Department of Pathology, Massachusetts General Hospital, Harvard Medical School, Boston, MA 02114, USA.
Sci Transl Med. 2010 Jan 27;2(16):16ra8. doi: 10.1126/scitranslmed.3000513.
As current radiological approaches cannot accurately localize prostate cancer in vivo, biopsies are conducted at random within prostates for patients at risk for prostate cancer, leading to high false-negative rates. Metabolomic imaging can map cancer-specific biomolecular profile values onto anatomical structures to direct biopsy. In this preliminary study, we evaluated five whole prostates removed during prostatectomy from biopsy-proven cancer patients on a 7-tesla human whole-body magnetic resonance scanner. Localized, multi-cross-sectional, multivoxel magnetic resonance spectra were used to construct a malignancy index based on prostate cancer metabolomic profiles obtained from previous intact tissue analyses with a 14-tesla spectrometer. This calculated malignancy index is linearly correlated with lesion size and demonstrates a 93 to 97% overall accuracy for detecting the presence of prostate cancer lesions, suggesting the potential clinical utility of this approach.

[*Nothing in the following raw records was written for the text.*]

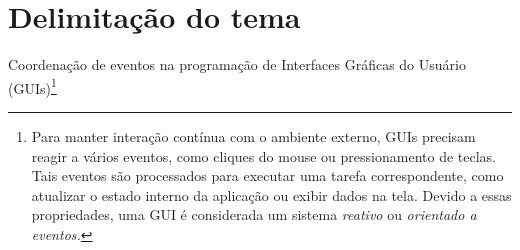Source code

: \section{Delimitação do tema}\label{ldelimitacao}

Coordenação de eventos na programação de Interfaces Gráficas
do Usuário (GUIs)\footnote{
  Para manter interação contínua com o ambiente externo, GUIs
  precisam reagir a vários eventos, como cliques do mouse ou
  pressionamento de teclas.
  Tais eventos são processados para
  executar uma tarefa correspondente, como atualizar o estado interno
  da aplicação ou exibir dados na tela.
  Devido a essas propriedades, uma GUI é considerada um sistema
  \emph{reativo} ou \emph{orientado a eventos.}
}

由于目前的放射学方法无法在体内准确定位前列腺癌,因此对于有前列腺癌风险的患者,活检是在前列腺内随机进行的,导致假阴性率很高。代谢组学成像可以将癌症特异性生物分子谱值映射到解剖结构上,以指导活检。在这项初步研究中,我们在 7 特斯拉人体全身磁共振扫描仪上对来自活检证实的癌症患者的 5 个完整前列腺进行了评估。局部、多横断面、多体素磁共振光谱用于构建基于从以前用 14 特斯拉光谱仪获得的完整组织分析中获得的前列腺癌代谢组学谱的恶性指数。这个计算出的恶性指数与病变大小呈线性相关,并且对检测前列腺癌病变的存在具有 93%至 97%的总体准确性,这表明该方法具有潜在的临床应用价值。